The transition from analog to digital technology created a sea change for visual artists. Precious film stock was less of a costly liability and memory chips enabled near-infinite exposures. Approaches to composition, technique and post-work changed. Chinese artists gathered in new creative enclaves and took more risks.
From Grain to Pixel (running through October 6, 2024) covers the period of 1993 to 2006 and draws on the visions of 14 artists. A vine-festooned gateway entrance provides a transition from the outer world to the abundance of imagery inside. An illuminated cityscape covers one wall and wish tags hang from gold chains, with visitors encouraged to make one and tie it to a chain.
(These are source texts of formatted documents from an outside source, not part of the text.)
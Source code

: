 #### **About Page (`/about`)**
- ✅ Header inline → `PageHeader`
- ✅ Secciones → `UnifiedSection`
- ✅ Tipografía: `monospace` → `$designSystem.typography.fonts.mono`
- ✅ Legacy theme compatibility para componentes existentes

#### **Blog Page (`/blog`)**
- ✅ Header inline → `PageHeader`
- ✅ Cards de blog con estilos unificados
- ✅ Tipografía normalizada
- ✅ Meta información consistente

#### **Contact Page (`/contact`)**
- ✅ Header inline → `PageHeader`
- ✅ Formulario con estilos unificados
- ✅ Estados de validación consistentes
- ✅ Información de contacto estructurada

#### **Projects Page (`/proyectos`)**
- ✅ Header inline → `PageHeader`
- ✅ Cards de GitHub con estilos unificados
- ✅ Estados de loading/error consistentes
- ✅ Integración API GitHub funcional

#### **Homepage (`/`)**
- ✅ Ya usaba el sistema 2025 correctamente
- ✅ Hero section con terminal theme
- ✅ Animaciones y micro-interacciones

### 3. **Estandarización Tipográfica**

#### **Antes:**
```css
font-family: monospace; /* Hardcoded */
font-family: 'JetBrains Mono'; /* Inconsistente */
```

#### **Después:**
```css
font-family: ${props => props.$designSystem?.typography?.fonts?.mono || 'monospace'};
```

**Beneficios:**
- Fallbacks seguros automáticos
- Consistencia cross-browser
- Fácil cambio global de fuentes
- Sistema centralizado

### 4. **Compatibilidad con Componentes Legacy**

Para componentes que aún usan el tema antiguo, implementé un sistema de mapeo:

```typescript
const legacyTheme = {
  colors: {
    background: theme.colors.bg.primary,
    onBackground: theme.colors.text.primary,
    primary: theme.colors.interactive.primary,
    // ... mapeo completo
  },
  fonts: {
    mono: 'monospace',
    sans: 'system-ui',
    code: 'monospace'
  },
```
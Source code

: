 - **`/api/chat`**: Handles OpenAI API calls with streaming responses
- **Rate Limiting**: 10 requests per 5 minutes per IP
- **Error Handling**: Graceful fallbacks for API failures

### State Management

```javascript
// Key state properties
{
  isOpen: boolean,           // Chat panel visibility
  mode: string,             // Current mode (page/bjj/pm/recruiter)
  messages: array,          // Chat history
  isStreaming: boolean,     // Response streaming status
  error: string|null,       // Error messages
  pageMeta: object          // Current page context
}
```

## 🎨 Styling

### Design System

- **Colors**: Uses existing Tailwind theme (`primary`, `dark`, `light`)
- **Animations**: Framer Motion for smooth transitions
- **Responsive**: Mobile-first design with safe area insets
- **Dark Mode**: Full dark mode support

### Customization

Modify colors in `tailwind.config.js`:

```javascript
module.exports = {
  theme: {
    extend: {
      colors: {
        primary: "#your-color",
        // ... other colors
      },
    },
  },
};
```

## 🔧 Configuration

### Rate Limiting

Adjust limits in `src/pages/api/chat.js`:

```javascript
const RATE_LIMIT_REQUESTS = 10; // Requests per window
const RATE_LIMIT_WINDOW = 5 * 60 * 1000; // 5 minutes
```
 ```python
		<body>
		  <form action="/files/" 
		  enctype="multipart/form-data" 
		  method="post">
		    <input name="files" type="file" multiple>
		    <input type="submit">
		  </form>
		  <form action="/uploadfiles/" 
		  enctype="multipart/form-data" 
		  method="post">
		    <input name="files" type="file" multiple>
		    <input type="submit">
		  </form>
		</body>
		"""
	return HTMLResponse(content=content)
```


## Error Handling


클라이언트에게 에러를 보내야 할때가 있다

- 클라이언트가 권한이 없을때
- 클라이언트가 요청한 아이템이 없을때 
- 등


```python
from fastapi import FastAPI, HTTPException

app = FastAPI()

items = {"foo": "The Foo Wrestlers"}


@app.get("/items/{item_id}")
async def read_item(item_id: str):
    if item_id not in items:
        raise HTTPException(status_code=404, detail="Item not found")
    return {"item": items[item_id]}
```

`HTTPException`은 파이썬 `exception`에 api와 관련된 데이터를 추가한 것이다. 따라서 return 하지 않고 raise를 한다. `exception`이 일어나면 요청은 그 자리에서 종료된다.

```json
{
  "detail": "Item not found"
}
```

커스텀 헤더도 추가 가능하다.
Large scale works sometimes feature artists as central characters, such as Wang Qingsong’s 1999 photo “Requesting Buddha No. 1.” Buddhist iconography and digital manipulation are used to create an 11-armed figure with symbols of commercialism and consumerism in each hand. He draws on art history for panoramic “Romantique,” which pays homage to Manet, Botticelli and Masaccio in an elaborate multi-character scene.
Hong Lei, Tong Dazhuang and Ciu Xuiwen also stage scenarios inspired by past masters, with the latter’s whimsical “Sanjie” recreating “the Last Supper” with a young girl standing in for the apostles. Other artists who use the body as a canvas are Huang Yan, Zhang Huan and Qiu Zhijie, who used brush and ink painting to make patterns on his body that continue on the backgrounds behind him.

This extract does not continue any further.